[Stored data entries]
* * * *
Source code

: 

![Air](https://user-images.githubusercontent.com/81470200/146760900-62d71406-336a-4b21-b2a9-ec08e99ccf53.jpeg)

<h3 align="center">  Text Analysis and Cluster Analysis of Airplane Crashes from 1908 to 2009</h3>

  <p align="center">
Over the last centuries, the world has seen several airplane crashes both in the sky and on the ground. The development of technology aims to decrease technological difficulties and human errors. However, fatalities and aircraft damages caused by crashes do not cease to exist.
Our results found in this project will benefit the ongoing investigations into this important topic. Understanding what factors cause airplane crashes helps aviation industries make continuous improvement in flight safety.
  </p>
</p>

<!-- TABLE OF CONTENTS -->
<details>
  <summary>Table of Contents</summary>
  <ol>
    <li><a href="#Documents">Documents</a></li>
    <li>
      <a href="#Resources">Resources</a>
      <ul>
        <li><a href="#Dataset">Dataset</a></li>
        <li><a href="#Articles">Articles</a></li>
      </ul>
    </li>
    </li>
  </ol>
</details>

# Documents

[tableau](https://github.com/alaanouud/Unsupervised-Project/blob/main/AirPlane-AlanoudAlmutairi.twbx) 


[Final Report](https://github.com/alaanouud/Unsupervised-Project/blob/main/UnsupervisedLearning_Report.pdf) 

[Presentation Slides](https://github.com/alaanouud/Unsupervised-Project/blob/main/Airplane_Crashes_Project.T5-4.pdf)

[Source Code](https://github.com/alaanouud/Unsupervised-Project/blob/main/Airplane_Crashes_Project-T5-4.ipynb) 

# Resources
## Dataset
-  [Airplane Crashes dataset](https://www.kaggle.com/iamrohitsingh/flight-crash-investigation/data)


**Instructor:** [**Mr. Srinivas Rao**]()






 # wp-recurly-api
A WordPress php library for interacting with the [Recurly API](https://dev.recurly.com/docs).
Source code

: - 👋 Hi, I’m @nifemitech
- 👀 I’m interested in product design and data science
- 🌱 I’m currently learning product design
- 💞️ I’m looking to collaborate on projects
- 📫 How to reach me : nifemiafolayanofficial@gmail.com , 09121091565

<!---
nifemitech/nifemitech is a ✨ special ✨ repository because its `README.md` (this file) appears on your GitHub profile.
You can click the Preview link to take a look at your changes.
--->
* * * *
The records above are to be repeated exactly, in their entirety.

RESULT OF THIS TASK:
Source code

: 

![Air](https://user-images.githubusercontent.com/81470200/146760900-62d71406-336a-4b21-b2a9-ec08e99ccf53.jpeg)

<h3 align="center">  Text Analysis and Cluster Analysis of Airplane Crashes from 1908 to 2009</h3>

  <p align="center">
Over the last centuries, the world has seen several airplane crashes both in the sky and on the ground. The development of technology aims to decrease technological difficulties and human errors. However, fatalities and aircraft damages caused by crashes do not cease to exist.
Our results found in this project will benefit the ongoing investigations into this important topic. Understanding what factors cause airplane crashes helps aviation industries make continuous improvement in flight safety.
  </p>
</p>

<!-- TABLE OF CONTENTS -->
<details>
  <summary>Table of Contents</summary>
  <ol>
    <li><a href="#Documents">Documents</a></li>
    <li>
      <a href="#Resources">Resources</a>
      <ul>
        <li><a href="#Dataset">Dataset</a></li>
        <li><a href="#Articles">Articles</a></li>
      </ul>
    </li>
    </li>
  </ol>
</details>

# Documents

[tableau](https://github.com/alaanouud/Unsupervised-Project/blob/main/AirPlane-AlanoudAlmutairi.twbx) 


[Final Report](https://github.com/alaanouud/Unsupervised-Project/blob/main/UnsupervisedLearning_Report.pdf) 

[Presentation Slides](https://github.com/alaanouud/Unsupervised-Project/blob/main/Airplane_Crashes_Project.T5-4.pdf)

[Source Code](https://github.com/alaanouud/Unsupervised-Project/blob/main/Airplane_Crashes_Project-T5-4.ipynb) 

# Resources
## Dataset
-  [Airplane Crashes dataset](https://www.kaggle.com/iamrohitsingh/flight-crash-investigation/data)


**Instructor:** [**Mr. Srinivas Rao**]()






 # wp-recurly-api
A WordPress php library for interacting with the [Recurly API](https://dev.recurly.com/docs).
Source code

: - 👋 Hi, I’m @nifemitech
- 👀 I’m interested in product design and data science
- 🌱 I’m currently learning product design
- 💞️ I’m looking to collaborate on projects
- 📫 How to reach me : nifemiafolayanofficial@gmail.com , 09121091565

<!---
nifemitech/nifemitech is a ✨ special ✨ repository because its `README.md` (this file) appears on your GitHub profile.
You can click the Preview link to take a look at your changes.
--->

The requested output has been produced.